■ **Work instructions**:
Give a verbatim copy of the data, leaving the pictures out.

++++++++++

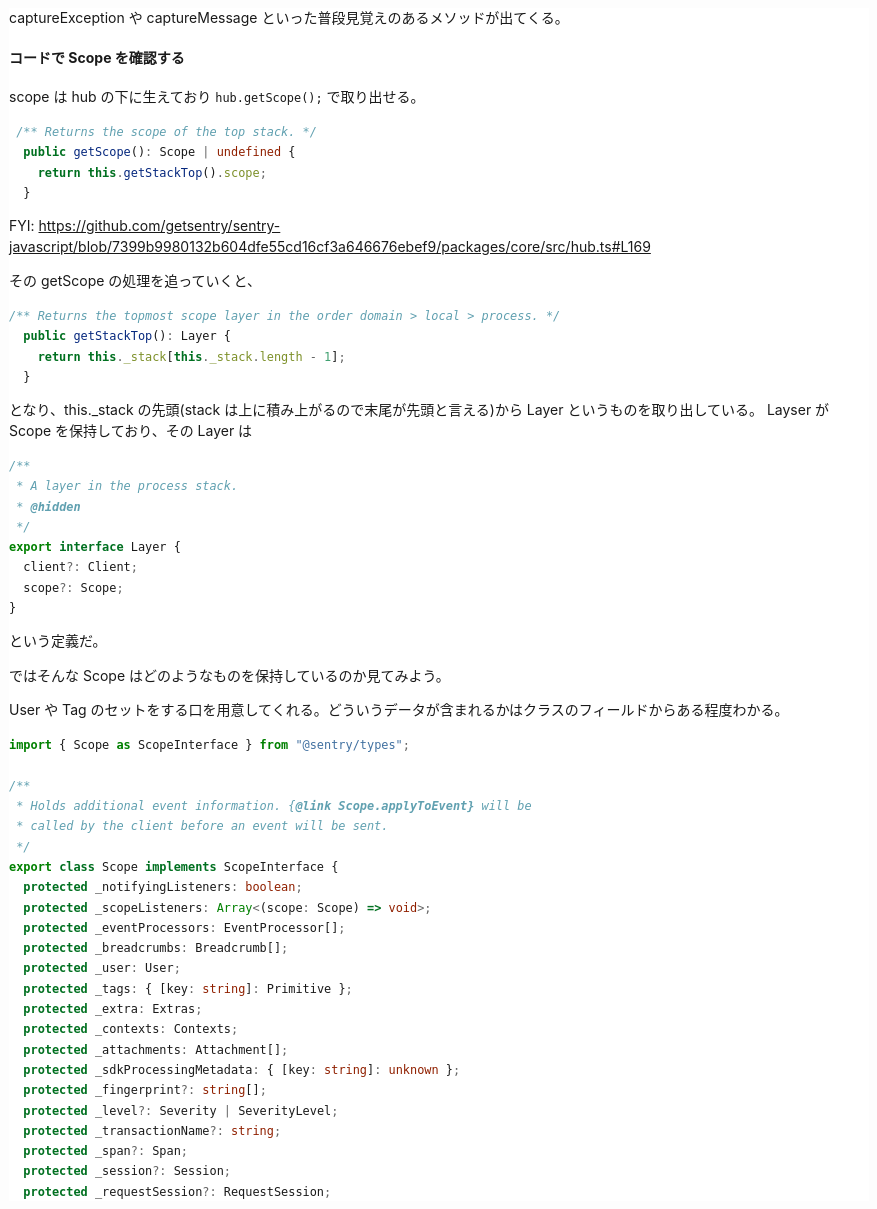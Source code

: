 captureException や captureMessage といった普段見覚えのあるメソッドが出てくる。

#### コードで Scope を確認する

scope は hub の下に生えており `hub.getScope();` で取り出せる。

```ts
 /** Returns the scope of the top stack. */
  public getScope(): Scope | undefined {
    return this.getStackTop().scope;
  }
```

FYI: https://github.com/getsentry/sentry-javascript/blob/7399b9980132b604dfe55cd16cf3a646676ebef9/packages/core/src/hub.ts#L169

その getScope の処理を追っていくと、

```ts
/** Returns the topmost scope layer in the order domain > local > process. */
  public getStackTop(): Layer {
    return this._stack[this._stack.length - 1];
  }
```

となり、this.\_stack の先頭(stack は上に積み上がるので末尾が先頭と言える)から Layer というものを取り出している。
Layser が Scope を保持しており、その Layer は

```ts
/**
 * A layer in the process stack.
 * @hidden
 */
export interface Layer {
  client?: Client;
  scope?: Scope;
}
```

という定義だ。

ではそんな Scope はどのようなものを保持しているのか見てみよう。

User や Tag のセットをする口を用意してくれる。どういうデータが含まれるかはクラスのフィールドからある程度わかる。

```ts
import { Scope as ScopeInterface } from "@sentry/types";

/**
 * Holds additional event information. {@link Scope.applyToEvent} will be
 * called by the client before an event will be sent.
 */
export class Scope implements ScopeInterface {
  protected _notifyingListeners: boolean;
  protected _scopeListeners: Array<(scope: Scope) => void>;
  protected _eventProcessors: EventProcessor[];
  protected _breadcrumbs: Breadcrumb[];
  protected _user: User;
  protected _tags: { [key: string]: Primitive };
  protected _extra: Extras;
  protected _contexts: Contexts;
  protected _attachments: Attachment[];
  protected _sdkProcessingMetadata: { [key: string]: unknown };
  protected _fingerprint?: string[];
  protected _level?: Severity | SeverityLevel;
  protected _transactionName?: string;
  protected _span?: Span;
  protected _session?: Session;
  protected _requestSession?: RequestSession;
```


  [key: string]: unknown;
  [key: string]: unknown;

++++++++++

■ **Solution to this exercise**:
Source code

: captureException や captureMessage といった普段見覚えのあるメソッドが出てくる。

#### コードで Scope を確認する

scope は hub の下に生えており `hub.getScope();` で取り出せる。

```ts
 /** Returns the scope of the top stack. */
  public getScope(): Scope | undefined {
    return this.getStackTop().scope;
  }
```

FYI: https://github.com/getsentry/sentry-javascript/blob/7399b9980132b604dfe55cd16cf3a646676ebef9/packages/core/src/hub.ts#L169

その getScope の処理を追っていくと、

```ts
/** Returns the topmost scope layer in the order domain > local > process. */
  public getStackTop(): Layer {
    return this._stack[this._stack.length - 1];
  }
```

となり、this.\_stack の先頭(stack は上に積み上がるので末尾が先頭と言える)から Layer というものを取り出している。
Layser が Scope を保持しており、その Layer は

```ts
/**
 * A layer in the process stack.
 * @hidden
 */
export interface Layer {
  client?: Client;
  scope?: Scope;
}
```

という定義だ。

ではそんな Scope はどのようなものを保持しているのか見てみよう。

User や Tag のセットをする口を用意してくれる。どういうデータが含まれるかはクラスのフィールドからある程度わかる。

```ts
import { Scope as ScopeInterface } from "@sentry/types";

/**
 * Holds additional event information. {@link Scope.applyToEvent} will be
 * called by the client before an event will be sent.
 */
export class Scope implements ScopeInterface {
  protected _notifyingListeners: boolean;
  protected _scopeListeners: Array<(scope: Scope) => void>;
  protected _eventProcessors: EventProcessor[];
  protected _breadcrumbs: Breadcrumb[];
  protected _user: User;
  protected _tags: { [key: string]: Primitive };
  protected _extra: Extras;
  protected _contexts: Contexts;
  protected _attachments: Attachment[];
  protected _sdkProcessingMetadata: { [key: string]: unknown };
  protected _fingerprint?: string[];
  protected _level?: Severity | SeverityLevel;
  protected _transactionName?: string;
  protected _span?: Span;
  protected _session?: Session;
  protected _requestSession?: RequestSession;
```


  [key: string]: unknown;
  [key: string]: unknown;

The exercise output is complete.